## [ASSIGNED TASK]
Scan the entries below and state how many lines contain "layerOrtho". No other output.

Source texts of formatted documents:
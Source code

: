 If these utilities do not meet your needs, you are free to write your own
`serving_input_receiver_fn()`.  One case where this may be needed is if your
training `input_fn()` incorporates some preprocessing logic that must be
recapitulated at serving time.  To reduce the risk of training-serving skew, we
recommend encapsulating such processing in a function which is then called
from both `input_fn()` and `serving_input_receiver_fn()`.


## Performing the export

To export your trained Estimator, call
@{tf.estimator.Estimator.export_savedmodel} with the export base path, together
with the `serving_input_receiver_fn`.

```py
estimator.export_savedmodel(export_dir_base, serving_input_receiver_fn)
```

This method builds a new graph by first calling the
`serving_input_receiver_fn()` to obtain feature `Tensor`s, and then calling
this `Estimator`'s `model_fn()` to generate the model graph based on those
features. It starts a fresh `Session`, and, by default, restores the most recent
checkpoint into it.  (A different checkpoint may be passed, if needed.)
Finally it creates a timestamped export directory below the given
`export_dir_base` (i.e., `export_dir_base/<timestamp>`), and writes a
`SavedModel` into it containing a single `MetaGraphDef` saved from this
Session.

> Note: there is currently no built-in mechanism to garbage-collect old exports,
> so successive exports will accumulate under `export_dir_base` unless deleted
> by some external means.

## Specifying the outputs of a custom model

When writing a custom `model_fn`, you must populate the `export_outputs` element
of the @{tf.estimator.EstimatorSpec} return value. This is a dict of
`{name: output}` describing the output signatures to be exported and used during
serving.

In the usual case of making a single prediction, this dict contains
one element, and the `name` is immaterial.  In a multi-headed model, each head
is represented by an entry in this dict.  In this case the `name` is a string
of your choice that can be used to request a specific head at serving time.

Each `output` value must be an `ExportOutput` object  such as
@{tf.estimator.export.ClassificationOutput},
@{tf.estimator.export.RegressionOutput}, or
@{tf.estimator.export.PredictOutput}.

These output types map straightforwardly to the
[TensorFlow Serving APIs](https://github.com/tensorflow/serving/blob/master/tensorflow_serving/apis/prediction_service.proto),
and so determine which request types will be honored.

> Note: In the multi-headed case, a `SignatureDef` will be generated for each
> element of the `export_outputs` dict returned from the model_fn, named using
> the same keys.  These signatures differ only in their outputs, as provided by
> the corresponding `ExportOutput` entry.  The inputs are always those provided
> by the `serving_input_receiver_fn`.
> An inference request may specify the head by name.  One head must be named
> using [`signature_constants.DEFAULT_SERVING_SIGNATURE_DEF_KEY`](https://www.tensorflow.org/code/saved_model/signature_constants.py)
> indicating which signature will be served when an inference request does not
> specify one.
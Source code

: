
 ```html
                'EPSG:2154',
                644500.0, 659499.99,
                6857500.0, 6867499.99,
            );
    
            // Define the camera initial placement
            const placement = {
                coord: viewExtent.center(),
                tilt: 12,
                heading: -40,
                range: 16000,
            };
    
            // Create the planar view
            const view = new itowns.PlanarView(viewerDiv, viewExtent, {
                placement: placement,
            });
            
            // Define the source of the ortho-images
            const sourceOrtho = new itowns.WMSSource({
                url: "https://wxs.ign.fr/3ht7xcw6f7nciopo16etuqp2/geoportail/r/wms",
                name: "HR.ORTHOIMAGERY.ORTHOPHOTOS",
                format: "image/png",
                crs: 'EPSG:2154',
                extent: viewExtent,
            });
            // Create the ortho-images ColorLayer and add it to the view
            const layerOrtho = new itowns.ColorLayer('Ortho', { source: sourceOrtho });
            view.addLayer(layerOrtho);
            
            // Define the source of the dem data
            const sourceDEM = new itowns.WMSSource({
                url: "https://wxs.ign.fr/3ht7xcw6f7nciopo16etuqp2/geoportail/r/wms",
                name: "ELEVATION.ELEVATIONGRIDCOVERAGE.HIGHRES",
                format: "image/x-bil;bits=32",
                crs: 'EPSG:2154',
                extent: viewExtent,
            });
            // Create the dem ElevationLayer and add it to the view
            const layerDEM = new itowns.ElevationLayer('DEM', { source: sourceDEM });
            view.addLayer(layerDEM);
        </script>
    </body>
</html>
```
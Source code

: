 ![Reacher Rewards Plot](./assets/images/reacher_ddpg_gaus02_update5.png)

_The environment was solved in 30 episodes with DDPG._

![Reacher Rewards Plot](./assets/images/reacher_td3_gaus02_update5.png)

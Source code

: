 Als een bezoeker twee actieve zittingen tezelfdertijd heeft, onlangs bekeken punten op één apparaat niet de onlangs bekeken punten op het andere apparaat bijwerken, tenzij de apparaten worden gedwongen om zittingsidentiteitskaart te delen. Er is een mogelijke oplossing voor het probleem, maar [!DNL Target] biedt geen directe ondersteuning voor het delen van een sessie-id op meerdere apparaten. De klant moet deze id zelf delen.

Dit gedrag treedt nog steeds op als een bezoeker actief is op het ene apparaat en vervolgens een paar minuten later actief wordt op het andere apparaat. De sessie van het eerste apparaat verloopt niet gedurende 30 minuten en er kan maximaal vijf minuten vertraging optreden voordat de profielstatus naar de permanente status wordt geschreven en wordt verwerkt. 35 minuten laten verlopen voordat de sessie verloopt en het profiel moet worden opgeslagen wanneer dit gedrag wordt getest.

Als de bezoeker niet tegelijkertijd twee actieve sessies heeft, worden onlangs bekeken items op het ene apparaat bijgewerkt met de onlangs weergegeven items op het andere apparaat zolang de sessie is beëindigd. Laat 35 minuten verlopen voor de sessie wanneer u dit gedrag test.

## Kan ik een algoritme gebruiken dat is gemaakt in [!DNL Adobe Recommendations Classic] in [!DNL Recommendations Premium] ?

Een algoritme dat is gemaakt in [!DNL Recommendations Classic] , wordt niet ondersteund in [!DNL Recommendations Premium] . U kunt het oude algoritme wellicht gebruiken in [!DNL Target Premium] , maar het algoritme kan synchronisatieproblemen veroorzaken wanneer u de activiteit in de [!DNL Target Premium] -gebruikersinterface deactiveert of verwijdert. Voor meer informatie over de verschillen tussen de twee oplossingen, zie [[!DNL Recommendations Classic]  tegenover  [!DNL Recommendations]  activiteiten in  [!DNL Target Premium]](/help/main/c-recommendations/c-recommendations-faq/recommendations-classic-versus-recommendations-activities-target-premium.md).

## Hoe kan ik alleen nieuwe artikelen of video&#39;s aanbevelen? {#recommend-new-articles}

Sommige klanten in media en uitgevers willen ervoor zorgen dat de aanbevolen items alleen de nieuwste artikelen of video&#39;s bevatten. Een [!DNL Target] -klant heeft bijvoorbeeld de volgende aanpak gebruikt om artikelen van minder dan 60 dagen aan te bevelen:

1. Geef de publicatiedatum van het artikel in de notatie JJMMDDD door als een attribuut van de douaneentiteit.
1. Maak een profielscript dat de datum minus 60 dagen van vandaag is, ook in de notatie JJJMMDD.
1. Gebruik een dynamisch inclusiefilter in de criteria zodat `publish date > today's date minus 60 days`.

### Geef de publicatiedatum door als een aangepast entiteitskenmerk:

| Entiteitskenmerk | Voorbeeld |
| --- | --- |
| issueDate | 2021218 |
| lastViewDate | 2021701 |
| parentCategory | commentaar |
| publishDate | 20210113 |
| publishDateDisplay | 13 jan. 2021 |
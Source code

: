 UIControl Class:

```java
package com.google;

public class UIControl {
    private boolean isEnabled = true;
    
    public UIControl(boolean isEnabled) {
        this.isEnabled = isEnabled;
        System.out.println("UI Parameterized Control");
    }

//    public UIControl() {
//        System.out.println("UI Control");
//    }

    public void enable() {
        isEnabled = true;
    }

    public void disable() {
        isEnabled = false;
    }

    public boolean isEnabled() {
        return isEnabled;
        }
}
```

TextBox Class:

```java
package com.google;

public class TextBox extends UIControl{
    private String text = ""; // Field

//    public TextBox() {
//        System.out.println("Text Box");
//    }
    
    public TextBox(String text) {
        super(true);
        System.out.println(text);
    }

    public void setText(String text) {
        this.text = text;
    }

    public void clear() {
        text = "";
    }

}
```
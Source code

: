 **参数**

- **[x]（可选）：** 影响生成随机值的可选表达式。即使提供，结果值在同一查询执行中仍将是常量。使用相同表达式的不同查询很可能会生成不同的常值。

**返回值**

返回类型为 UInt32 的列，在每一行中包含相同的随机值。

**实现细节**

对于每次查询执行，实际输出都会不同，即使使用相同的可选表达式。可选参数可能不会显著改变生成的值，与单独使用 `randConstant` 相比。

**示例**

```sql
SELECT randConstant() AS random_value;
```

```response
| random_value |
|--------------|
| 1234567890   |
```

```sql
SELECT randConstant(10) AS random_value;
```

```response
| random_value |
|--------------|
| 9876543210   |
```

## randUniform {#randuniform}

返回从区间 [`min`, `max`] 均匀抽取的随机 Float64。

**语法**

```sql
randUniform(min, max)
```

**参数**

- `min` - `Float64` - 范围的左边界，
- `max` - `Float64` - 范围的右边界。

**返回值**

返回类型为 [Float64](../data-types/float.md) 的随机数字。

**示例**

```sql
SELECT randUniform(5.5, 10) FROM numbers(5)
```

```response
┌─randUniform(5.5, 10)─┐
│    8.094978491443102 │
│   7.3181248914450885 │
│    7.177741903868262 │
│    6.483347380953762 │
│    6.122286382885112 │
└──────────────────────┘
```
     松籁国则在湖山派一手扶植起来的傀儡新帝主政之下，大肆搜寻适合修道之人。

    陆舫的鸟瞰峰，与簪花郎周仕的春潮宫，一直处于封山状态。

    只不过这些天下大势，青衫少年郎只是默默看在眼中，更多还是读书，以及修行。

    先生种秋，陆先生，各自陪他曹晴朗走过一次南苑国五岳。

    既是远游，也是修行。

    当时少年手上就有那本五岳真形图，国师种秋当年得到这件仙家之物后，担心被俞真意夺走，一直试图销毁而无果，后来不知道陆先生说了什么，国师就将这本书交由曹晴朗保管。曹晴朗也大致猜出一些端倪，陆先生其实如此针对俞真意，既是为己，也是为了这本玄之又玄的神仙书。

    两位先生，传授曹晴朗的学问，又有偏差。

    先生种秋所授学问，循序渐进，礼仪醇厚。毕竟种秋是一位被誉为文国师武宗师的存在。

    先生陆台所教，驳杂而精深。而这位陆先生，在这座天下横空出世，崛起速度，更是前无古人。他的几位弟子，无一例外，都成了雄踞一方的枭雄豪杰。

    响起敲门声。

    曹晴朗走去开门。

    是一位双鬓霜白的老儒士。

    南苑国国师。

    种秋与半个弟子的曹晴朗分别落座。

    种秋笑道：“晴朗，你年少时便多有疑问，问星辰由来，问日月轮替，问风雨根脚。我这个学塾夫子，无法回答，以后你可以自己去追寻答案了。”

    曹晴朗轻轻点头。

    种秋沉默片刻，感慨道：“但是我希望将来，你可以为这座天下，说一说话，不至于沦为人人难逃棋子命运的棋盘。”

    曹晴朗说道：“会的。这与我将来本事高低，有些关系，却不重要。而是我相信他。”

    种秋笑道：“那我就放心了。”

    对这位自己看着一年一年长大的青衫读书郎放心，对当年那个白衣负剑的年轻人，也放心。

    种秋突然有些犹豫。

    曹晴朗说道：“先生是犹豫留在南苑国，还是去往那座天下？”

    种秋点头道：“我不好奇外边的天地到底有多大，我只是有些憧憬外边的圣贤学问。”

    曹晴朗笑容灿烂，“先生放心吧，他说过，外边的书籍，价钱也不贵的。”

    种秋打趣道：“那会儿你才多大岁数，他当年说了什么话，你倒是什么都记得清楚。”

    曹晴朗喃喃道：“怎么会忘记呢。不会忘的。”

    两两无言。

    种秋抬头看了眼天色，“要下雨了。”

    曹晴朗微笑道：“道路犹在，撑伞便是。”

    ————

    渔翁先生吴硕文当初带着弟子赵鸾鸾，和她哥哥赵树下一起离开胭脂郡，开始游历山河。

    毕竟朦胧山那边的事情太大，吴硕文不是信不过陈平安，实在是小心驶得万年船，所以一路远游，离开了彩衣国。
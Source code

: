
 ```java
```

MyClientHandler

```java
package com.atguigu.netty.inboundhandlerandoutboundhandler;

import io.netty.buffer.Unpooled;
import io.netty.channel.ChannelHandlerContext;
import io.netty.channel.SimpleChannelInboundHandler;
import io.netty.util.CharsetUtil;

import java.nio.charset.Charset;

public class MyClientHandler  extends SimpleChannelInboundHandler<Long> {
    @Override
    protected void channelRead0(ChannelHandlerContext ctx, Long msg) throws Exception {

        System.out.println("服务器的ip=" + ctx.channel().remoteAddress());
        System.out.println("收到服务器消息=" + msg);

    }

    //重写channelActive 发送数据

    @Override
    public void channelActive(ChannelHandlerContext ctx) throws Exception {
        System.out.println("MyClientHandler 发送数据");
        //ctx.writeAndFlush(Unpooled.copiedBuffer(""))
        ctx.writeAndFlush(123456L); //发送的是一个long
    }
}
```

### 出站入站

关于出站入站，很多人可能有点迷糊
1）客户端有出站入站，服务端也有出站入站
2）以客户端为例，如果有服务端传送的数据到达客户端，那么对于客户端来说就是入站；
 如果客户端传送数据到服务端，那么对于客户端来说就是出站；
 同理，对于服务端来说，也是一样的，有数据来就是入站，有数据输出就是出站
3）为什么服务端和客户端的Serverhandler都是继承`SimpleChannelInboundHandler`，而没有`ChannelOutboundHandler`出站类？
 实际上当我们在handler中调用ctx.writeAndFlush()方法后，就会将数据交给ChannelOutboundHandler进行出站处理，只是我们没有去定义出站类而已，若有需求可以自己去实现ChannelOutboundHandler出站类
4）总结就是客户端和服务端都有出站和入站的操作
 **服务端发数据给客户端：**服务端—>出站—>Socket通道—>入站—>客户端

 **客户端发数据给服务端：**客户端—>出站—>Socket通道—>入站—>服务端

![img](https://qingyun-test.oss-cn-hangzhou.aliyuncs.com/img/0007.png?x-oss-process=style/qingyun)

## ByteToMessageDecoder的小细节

## [OUTPUT FOR THIS EXERCISE]
2